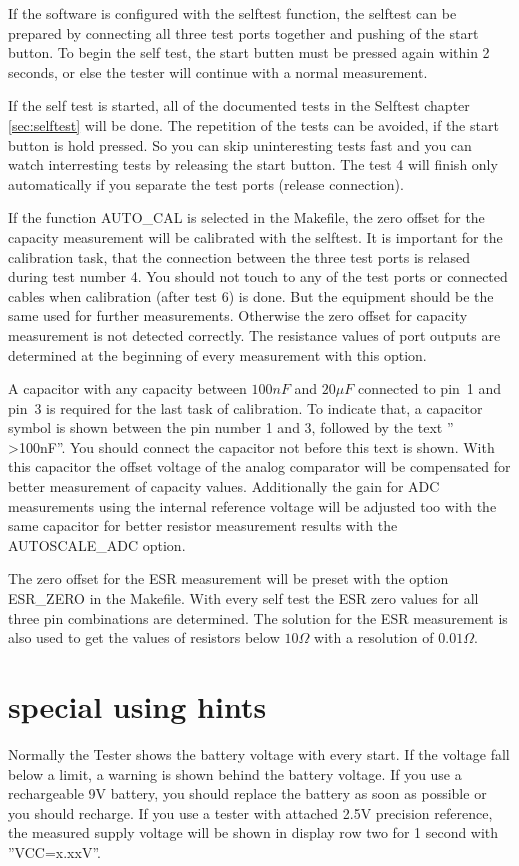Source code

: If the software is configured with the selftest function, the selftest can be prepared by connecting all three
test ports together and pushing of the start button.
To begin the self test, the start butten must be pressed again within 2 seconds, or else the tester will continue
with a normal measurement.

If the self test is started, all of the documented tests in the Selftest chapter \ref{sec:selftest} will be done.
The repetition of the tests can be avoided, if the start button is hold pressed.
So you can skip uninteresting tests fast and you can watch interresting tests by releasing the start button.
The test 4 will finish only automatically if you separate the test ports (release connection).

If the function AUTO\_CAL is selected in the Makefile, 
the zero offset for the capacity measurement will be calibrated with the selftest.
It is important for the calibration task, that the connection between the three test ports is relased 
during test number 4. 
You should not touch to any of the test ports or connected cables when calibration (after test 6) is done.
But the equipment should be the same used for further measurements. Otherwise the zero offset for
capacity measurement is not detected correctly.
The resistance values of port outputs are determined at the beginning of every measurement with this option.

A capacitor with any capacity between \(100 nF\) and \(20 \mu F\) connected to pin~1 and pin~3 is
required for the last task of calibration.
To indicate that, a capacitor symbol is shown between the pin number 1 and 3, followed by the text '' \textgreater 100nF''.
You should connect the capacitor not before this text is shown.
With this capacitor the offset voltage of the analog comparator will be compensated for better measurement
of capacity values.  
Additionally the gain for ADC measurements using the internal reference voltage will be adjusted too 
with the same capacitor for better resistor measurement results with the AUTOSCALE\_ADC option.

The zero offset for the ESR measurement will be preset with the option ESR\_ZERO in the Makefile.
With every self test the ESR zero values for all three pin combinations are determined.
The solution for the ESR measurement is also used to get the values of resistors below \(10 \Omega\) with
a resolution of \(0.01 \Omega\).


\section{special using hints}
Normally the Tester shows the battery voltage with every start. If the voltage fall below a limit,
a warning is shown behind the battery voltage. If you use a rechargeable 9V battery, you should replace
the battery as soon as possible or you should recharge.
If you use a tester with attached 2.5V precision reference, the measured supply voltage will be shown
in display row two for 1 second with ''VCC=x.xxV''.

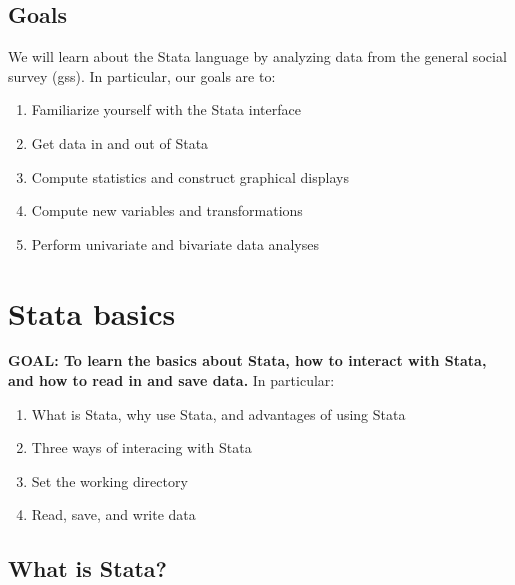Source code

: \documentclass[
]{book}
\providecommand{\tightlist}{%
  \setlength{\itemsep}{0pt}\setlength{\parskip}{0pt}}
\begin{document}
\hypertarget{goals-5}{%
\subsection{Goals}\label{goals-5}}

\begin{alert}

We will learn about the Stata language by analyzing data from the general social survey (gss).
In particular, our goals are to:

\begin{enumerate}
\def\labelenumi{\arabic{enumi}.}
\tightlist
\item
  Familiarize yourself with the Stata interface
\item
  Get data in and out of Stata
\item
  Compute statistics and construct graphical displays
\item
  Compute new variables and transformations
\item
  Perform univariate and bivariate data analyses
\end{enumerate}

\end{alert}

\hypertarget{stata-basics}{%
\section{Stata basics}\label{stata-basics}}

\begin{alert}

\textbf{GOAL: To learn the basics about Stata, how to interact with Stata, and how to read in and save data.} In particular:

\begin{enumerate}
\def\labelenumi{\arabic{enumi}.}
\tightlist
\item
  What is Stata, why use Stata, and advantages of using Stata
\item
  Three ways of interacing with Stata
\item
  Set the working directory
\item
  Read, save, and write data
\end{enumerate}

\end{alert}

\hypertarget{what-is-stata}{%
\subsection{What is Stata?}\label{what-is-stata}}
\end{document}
* * *
### Task item
All of the listing should be transcribed exactly, but none of its images.

### Your solution
Source code

: If the software is configured with the selftest function, the selftest can be prepared by connecting all three
test ports together and pushing of the start button.
To begin the self test, the start butten must be pressed again within 2 seconds, or else the tester will continue
with a normal measurement.

If the self test is started, all of the documented tests in the Selftest chapter \ref{sec:selftest} will be done.
The repetition of the tests can be avoided, if the start button is hold pressed.
So you can skip uninteresting tests fast and you can watch interresting tests by releasing the start button.
The test 4 will finish only automatically if you separate the test ports (release connection).

If the function AUTO\_CAL is selected in the Makefile, 
the zero offset for the capacity measurement will be calibrated with the selftest.
It is important for the calibration task, that the connection between the three test ports is relased 
during test number 4. 
You should not touch to any of the test ports or connected cables when calibration (after test 6) is done.
But the equipment should be the same used for further measurements. Otherwise the zero offset for
capacity measurement is not detected correctly.
The resistance values of port outputs are determined at the beginning of every measurement with this option.

A capacitor with any capacity between \(100 nF\) and \(20 \mu F\) connected to pin~1 and pin~3 is
required for the last task of calibration.
To indicate that, a capacitor symbol is shown between the pin number 1 and 3, followed by the text '' \textgreater 100nF''.
You should connect the capacitor not before this text is shown.
With this capacitor the offset voltage of the analog comparator will be compensated for better measurement
of capacity values.  
Additionally the gain for ADC measurements using the internal reference voltage will be adjusted too 
with the same capacitor for better resistor measurement results with the AUTOSCALE\_ADC option.

The zero offset for the ESR measurement will be preset with the option ESR\_ZERO in the Makefile.
With every self test the ESR zero values for all three pin combinations are determined.
The solution for the ESR measurement is also used to get the values of resistors below \(10 \Omega\) with
a resolution of \(0.01 \Omega\).


\section{special using hints}
Normally the Tester shows the battery voltage with every start. If the voltage fall below a limit,
a warning is shown behind the battery voltage. If you use a rechargeable 9V battery, you should replace
the battery as soon as possible or you should recharge.
If you use a tester with attached 2.5V precision reference, the measured supply voltage will be shown
in display row two for 1 second with ''VCC=x.xxV''.

Source code

: \documentclass[
]{book}
\providecommand{\tightlist}{%
  \setlength{\itemsep}{0pt}\setlength{\parskip}{0pt}}
\begin{document}
\hypertarget{goals-5}{%
\subsection{Goals}\label{goals-5}}

\begin{alert}

We will learn about the Stata language by analyzing data from the general social survey (gss).
In particular, our goals are to:

\begin{enumerate}
\def\labelenumi{\arabic{enumi}.}
\tightlist
\item
  Familiarize yourself with the Stata interface
\item
  Get data in and out of Stata
\item
  Compute statistics and construct graphical displays
\item
  Compute new variables and transformations
\item
  Perform univariate and bivariate data analyses
\end{enumerate}

\end{alert}

\hypertarget{stata-basics}{%
\section{Stata basics}\label{stata-basics}}

\begin{alert}

\textbf{GOAL: To learn the basics about Stata, how to interact with Stata, and how to read in and save data.} In particular:

\begin{enumerate}
\def\labelenumi{\arabic{enumi}.}
\tightlist
\item
  What is Stata, why use Stata, and advantages of using Stata
\item
  Three ways of interacing with Stata
\item
  Set the working directory
\item
  Read, save, and write data
\end{enumerate}

\end{alert}

\hypertarget{what-is-stata}{%
\subsection{What is Stata?}\label{what-is-stata}}
\end{document}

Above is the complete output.